Patent Linkage Systems
Without effective patent protection, product development and investment in R&D in the heavily regulated pharma sector are not profitable. Companies like Bayer safeguard investments and protect the R&D outcome against copying by those who do not incur this cost and risk. Intellectual property rights prevent third parties from reproducing a new product without the innovator’s consent for a limited period of time.
Until now, the licensing of new drugs and market approval were separate procedures in Taiwan, leading to the approval of many generic drugs while the original was still patent-protected. A 2012 study found that since the year 2000, 65 generic drugs had been approved whilst the original drugs were still patent-protected causing lengthy court battles and disruption – a risky and costly process for both parties.
The introduction of a patent linkage system is an effective mechanism for determining whether an original pharmaceutical product is patent-protected before a generic version of the product can come to market1. Patent linkage systems connect the marketing approval or reimbursement status of generic medicines to the patent status of the original products.
Under current regulatory data protection provisions, a new drug is protected from the approval of a generic for 5 years. Based on the revisions of the Pharmaceutical Affairs Act, an additional 3 years of exclusivity will be added for new indications with international data, which could be extended to 5 years if the clinical trials are conducted in Taiwan.
The Taiwanese patent linkage system is expected to closely resemble the longstanding U.S. “Orange Book” system which lists approved drug products and all applicable exclusivities, including patents. Both pharma companies and generics alike will benefit from clear guidance, with the ability to resolve legal disputes early on in the process, avoiding launches that disrupt the market for the branded, patent-protected product and incur damage risks for the generic.

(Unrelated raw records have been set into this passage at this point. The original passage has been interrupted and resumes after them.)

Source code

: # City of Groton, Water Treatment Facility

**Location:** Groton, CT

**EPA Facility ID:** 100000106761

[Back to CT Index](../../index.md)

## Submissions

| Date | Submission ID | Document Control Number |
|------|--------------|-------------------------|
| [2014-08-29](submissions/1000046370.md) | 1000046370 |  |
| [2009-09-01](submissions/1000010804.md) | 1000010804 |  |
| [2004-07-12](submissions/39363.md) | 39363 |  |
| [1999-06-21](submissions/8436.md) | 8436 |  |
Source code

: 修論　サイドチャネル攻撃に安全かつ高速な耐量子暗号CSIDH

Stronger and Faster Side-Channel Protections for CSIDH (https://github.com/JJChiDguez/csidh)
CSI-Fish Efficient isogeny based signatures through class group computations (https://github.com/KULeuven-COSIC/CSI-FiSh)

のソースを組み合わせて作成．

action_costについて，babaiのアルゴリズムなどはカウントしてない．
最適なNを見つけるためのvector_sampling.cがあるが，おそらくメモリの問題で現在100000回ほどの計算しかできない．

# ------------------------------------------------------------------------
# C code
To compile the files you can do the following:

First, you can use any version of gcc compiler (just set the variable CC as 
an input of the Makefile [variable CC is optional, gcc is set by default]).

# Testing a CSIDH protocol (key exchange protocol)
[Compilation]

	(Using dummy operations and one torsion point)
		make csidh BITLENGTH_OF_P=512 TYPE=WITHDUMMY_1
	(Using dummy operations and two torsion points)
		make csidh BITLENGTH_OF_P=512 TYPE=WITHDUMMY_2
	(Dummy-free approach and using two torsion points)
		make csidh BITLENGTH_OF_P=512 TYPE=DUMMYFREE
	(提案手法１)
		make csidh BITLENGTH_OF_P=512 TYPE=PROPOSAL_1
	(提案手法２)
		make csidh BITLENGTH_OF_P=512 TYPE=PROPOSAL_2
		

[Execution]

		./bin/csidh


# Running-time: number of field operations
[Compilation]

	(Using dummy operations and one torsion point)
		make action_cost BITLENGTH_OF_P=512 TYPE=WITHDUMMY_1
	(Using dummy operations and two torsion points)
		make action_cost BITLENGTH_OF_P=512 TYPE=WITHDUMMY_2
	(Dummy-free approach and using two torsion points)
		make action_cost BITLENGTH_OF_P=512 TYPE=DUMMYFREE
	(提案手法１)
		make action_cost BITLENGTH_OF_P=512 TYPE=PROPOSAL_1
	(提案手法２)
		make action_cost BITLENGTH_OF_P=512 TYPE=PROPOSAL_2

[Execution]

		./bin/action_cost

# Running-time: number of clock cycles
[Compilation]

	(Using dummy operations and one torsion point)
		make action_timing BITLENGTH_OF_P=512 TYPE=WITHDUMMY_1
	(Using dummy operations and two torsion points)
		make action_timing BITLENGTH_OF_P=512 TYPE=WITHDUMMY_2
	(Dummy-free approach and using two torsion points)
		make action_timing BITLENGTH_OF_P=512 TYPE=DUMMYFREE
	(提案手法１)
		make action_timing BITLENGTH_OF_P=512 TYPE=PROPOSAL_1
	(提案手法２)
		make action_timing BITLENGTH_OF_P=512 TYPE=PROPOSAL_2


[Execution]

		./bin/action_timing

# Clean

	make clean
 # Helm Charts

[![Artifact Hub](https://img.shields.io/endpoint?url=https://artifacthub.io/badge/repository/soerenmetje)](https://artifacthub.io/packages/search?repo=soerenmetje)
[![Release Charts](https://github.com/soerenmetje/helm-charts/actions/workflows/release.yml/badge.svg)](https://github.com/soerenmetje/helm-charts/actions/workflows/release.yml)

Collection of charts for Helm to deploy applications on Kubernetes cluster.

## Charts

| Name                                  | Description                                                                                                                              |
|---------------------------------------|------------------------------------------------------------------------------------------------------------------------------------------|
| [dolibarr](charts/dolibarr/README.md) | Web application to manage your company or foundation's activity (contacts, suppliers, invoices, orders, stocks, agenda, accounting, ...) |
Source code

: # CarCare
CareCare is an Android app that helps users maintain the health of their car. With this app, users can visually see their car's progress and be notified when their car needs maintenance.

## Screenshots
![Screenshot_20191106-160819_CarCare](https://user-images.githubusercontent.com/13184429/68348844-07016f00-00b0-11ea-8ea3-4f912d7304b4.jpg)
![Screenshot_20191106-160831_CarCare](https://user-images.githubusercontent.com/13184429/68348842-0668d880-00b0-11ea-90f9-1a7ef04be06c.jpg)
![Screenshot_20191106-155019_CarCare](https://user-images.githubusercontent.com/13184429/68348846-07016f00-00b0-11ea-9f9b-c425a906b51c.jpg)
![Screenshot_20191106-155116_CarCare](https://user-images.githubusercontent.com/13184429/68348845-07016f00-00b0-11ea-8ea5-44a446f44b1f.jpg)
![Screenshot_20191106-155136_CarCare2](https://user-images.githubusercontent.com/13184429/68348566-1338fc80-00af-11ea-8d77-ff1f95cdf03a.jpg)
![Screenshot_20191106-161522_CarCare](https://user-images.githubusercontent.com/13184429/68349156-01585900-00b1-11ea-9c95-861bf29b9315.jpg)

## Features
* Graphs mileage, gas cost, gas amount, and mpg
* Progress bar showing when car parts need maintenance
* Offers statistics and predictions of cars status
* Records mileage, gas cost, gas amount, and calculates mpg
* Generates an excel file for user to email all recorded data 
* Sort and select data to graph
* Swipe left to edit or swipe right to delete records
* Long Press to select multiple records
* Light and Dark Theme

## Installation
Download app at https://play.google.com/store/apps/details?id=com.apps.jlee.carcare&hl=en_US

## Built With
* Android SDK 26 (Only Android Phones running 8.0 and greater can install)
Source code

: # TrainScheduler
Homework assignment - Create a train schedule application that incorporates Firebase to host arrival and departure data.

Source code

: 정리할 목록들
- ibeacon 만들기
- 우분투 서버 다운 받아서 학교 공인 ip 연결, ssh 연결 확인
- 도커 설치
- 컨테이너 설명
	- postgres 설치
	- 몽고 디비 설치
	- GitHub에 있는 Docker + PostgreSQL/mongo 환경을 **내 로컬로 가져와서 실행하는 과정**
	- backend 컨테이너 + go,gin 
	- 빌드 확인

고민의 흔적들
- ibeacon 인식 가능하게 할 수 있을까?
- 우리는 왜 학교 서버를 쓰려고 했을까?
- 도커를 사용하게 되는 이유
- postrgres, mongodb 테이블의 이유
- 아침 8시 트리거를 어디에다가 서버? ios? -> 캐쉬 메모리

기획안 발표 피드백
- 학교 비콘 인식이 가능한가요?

Patent linkage has been on the agenda in Taiwan since 2006 and was a regular topic of discussion during formal trade talks between Taiwan and its trading partners. The new steps come as a collaborative effort involving industry players, government agencies and legislators.
A step towards enhancing Taiwan’s life sciences industry
The patent linkage system is very positive news for Taiwan’s efforts to expand its life sciences industry and creates a climate that is attractive to foreign investment from biopharmaceutical companies. By demonstrating a commitment to the protection of intellectual property in general, the decision by Taiwan is sure to boost confidence in prospective multinational investment, making Taiwan an attractive location for foreign investors.
This is a welcome decision which is strongly supported by Bayer. We hope that the Ministry of Health and Welfare of Taiwan, together with the Taiwan FDA, put this new system into operation without undue delay.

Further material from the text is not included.